As shown in fig. 2, more preferably, the thigh shell 1 and the calf shell 2 can be hinged by an upper reinforcing plate 17 and a lower reinforcing plate 18 respectively fixed thereon, the upper reinforcing plate 17 and the lower reinforcing plate 18 can be respectively provided with two, the upper reinforcing plate 17 is fixed at the lower end of the two side portions of the thigh shell 1 by screws, the lower reinforcing plate 18 is fixed at the upper end of the two side portions of the calf shell 2 by screws, further, the lower reinforcing plate 18 can be provided with a mounting groove 19, the upper reinforcing plate 17 is provided with a connecting portion 20 matching with the mounting groove 19, or the upper reinforcing plate 17 is provided with a mounting groove 19, the lower reinforcing plate 18 is provided with a connecting portion 20, after the connecting portion 20 is inserted into the mounting groove 19, the connecting portion is rotatably connected with the mounting groove 19 by a pin 21, and by such a connection manner, the structural strength of the joint of the thigh shell 1 and the calf, and makes the calf housing 2 more stable in rotation relative to the thigh housing 1.

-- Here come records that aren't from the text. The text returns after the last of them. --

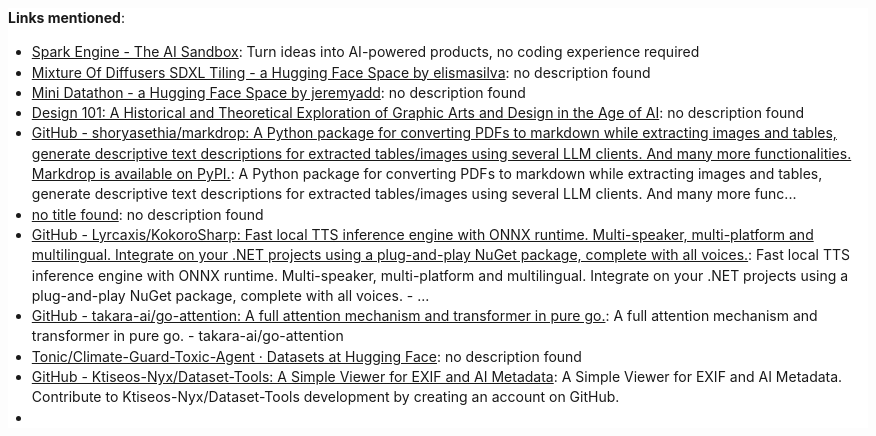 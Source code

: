 
<div class="linksMentioned">

<strong>Links mentioned</strong>:

<ul>
<li>
<a href="https://sparkengine.ai/">Spark Engine - The AI Sandbox</a>: Turn ideas into AI-powered products, no coding experience required</li><li><a href="https://huggingface.co/spaces/elismasilva/mixture-of-diffusers-sdxl-tiling">Mixture Of Diffusers SDXL Tiling - a Hugging Face Space by elismasilva</a>: no description found</li><li><a href="https://huggingface.co/spaces/jeremyadd/mini_datathon">Mini Datathon - a Hugging Face Space by jeremyadd</a>: no description found</li><li><a href="https://huggingface.co/blog/Duskfallcrew/design-101">Design 101: A Historical and Theoretical Exploration of Graphic Arts and Design in the Age of AI</a>: no description found</li><li><a href="https://github.com/shoryasethia/markdrop">GitHub - shoryasethia/markdrop: A Python package for converting PDFs to markdown while extracting images and tables, generate descriptive text descriptions for extracted tables/images using several LLM clients. And many more functionalities. Markdrop is available on PyPI.</a>: A Python package for converting PDFs to markdown while extracting images and tables, generate descriptive text descriptions for extracted tables/images using several LLM clients. And many more func...</li><li><a href="https://pypi.org/project/markdrop">no title found</a>: no description found</li><li><a href="https://github.com/Lyrcaxis/KokoroSharp">GitHub - Lyrcaxis/KokoroSharp: Fast local TTS inference engine with ONNX runtime. Multi-speaker, multi-platform and multilingual.  Integrate on your .NET projects using a plug-and-play NuGet package, complete with all voices.</a>: Fast local TTS inference engine with ONNX runtime. Multi-speaker, multi-platform and multilingual.  Integrate on your .NET projects using a plug-and-play NuGet package, complete with all voices. - ...</li><li><a href="https://github.com/takara-ai/go-attention">GitHub - takara-ai/go-attention: A full attention mechanism and transformer in pure go.</a>: A full attention mechanism and transformer in pure go. - takara-ai/go-attention</li><li><a href="https://huggingface.co/datasets/Tonic/Climate-Guard-Toxic-Agent">Tonic/Climate-Guard-Toxic-Agent · Datasets at Hugging Face</a>: no description found</li><li><a href="https://github.com/Ktiseos-Nyx/Dataset-Tools">GitHub - Ktiseos-Nyx/Dataset-Tools: A Simple Viewer for EXIF and AI Metadata</a>: A Simple Viewer for EXIF and AI Metadata. Contribute to Ktiseos-Nyx/Dataset-Tools development by creating an account on GitHub.</li><li><a hre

The pumpless double-push-rod hydraulic walking-aid robot can further comprise a controller 22 and a sensor 23, the sensor 23 detects the motion state of the leg when walking and sends a signal to the controller 22, the controller 22 controls the on-off of an oil passage and the work of the energy storage tank 14 by receiving the signal, specifically, the sensor 23 can comprise a strain gauge 24 arranged on the connecting plate 3 and a pressure sensor 25 arranged on the sole plate 4, the controller 22 and the sensor 23 are arranged, manual adjustment and control of the walking-aid robot can be omitted during use, the control is more convenient and accurate, and the controller can calculate the required power according to the signal detected by the sensor, so that the driving force provided by the energy storage tank is controlled, and the sufficient driving force can be provided.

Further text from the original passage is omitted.